The binary features above are hardly indicative of issuance. By inspection they're all close to the constant model. 
We believe this is due to the fact that permits aren't unissued because of the underlying building modification, but rather something more technical in the permit process. 

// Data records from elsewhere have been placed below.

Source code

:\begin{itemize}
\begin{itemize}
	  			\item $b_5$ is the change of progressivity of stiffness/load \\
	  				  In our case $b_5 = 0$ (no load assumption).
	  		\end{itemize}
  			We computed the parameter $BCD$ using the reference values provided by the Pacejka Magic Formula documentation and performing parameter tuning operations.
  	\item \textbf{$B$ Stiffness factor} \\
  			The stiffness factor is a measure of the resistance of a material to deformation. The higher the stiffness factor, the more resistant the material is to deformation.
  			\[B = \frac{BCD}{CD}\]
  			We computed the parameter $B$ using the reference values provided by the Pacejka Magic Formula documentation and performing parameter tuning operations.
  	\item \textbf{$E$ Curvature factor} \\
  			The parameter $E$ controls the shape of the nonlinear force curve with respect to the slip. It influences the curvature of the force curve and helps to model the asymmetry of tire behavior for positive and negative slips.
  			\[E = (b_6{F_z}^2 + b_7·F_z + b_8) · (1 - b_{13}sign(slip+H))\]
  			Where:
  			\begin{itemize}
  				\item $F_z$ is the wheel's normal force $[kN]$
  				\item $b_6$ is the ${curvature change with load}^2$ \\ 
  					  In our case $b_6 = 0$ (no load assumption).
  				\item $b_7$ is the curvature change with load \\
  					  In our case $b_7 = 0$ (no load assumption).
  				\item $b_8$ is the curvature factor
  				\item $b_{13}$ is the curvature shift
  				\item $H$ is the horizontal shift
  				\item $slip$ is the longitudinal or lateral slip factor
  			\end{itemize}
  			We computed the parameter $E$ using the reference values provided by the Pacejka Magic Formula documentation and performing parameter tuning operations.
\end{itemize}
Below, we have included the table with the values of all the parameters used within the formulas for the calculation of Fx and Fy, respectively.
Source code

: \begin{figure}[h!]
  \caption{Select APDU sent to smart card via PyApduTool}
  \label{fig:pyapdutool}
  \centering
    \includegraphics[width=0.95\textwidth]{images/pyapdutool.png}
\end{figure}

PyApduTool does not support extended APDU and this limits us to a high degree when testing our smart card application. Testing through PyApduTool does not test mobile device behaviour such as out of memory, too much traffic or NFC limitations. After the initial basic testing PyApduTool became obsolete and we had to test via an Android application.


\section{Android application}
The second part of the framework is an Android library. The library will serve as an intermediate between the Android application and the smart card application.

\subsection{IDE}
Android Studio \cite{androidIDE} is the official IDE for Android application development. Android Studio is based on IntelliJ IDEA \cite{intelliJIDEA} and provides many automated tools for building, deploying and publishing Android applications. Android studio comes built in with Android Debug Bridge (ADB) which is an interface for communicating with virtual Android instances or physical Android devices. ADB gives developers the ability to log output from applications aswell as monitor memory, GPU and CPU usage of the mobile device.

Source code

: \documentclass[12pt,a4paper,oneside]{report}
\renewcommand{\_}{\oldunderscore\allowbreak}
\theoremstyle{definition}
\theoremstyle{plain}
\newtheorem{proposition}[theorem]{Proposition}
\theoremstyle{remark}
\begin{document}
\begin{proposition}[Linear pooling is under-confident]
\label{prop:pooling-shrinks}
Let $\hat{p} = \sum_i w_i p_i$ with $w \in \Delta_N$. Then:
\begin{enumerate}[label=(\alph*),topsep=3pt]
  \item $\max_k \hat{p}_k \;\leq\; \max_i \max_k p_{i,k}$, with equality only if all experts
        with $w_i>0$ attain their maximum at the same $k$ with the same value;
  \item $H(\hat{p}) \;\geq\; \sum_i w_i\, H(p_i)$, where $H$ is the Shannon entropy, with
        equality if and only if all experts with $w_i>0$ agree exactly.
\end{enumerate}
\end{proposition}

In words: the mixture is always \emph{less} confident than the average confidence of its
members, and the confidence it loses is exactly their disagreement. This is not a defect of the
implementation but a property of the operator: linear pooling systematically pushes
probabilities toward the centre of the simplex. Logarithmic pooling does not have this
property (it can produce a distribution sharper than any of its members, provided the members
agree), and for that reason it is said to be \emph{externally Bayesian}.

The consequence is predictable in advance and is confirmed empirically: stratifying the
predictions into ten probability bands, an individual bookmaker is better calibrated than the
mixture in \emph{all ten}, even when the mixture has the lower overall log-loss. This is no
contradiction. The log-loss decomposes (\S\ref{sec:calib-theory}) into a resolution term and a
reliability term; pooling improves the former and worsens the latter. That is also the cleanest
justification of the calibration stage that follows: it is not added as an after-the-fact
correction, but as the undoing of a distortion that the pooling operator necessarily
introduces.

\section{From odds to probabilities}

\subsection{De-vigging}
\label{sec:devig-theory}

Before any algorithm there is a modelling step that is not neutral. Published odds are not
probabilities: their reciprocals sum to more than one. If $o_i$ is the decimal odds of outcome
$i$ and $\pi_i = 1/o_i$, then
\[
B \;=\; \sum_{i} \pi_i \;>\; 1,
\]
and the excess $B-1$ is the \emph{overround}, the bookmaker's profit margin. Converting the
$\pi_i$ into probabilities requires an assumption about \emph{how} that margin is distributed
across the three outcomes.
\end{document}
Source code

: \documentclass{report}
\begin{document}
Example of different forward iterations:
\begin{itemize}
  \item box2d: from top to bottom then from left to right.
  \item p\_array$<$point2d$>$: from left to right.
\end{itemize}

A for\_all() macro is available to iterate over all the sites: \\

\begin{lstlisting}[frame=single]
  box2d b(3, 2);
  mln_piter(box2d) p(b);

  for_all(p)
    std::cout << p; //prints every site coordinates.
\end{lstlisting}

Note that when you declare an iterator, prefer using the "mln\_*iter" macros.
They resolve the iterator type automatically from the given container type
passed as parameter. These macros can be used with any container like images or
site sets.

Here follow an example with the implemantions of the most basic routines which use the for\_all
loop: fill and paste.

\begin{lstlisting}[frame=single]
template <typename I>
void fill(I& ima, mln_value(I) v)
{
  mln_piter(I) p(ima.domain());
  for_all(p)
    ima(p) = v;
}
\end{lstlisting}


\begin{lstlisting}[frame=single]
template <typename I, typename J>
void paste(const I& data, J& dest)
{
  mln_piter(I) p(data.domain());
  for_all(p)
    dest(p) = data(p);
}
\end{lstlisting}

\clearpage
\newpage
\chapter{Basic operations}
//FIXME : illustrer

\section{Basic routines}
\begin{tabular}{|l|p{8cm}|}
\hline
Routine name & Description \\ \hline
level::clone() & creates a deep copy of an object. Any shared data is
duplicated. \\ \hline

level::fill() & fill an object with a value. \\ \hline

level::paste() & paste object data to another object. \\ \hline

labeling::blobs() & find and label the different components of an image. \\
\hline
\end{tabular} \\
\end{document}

Our hypothesis is that permits are rejected because they don't provide enough technical information. 

In [92]:
missing_estimated_cost = np.array(train['Estimated Cost'].isna())
missing_revised_cost   = np.array(train['Revised Cost'].isna())
missing_existing_type  = np.array(train['Existing Construction Type'].isna())
missing_proposed_type  = np.array(train['Proposed Construction Type'].isna())
missing_existing_units = np.array(train['Existing Units'].isna())
missing_proposed_units = np.array(train['Proposed Units'].isna())
missing_existing_use   = np.array(train['Existing Use'].isna())
missing_proposed_use   = np.array(train['Proposed Use'].isna())

In [94]:
confusion_matrix(missing_revised_cost, train['Issued or not'])

array([[  7098, 147220],
       [  4796,      6]], dtype=int64)

# 3.2 Build classifier
<a id='3.2'></a>

Not all feature spaces that were attempted are shown. These include permit type, zipcode, and various numerical variables. The margin $C$ was hand-tuned on a validation set but made no improvements. 

In [97]:
def features_labels(data):
    missing_revised_cost = np.array(data['Revised Cost'].isna())
    X = missing_revised_cost.reshape(missing_revised_cost.shape + (1,))
    y = np.array(data['Issued or not'])
    return X, y

In [98]:
X_tr, y_tr = features_labels(train)
X_te, y_te = features_labels(test)

In [99]:
clf = SVC(C=1.0, gamma='auto')
clf.fit(X_tr, y_tr)

train_acc = clf.score(X_tr, y_tr) 
test_acc  = clf.score(X_te, y_te)
print(f"Training accuracy = {train_acc}")
print(f"Test accuracy     = {test_acc}")

Training accuracy = 0.9553544494720966
Test accuracy     = 0.955052790346908


The data dictionary doesn't clarify when exactly "Revised Cost" is entered during the construction process. It's not something that's always entered after a permit is issued since we'd see 100% accuracy in that case. Based on this extremely simple model, we can say that permits should be updated with a revised cost during the application process in order to increase the chance of it being issued.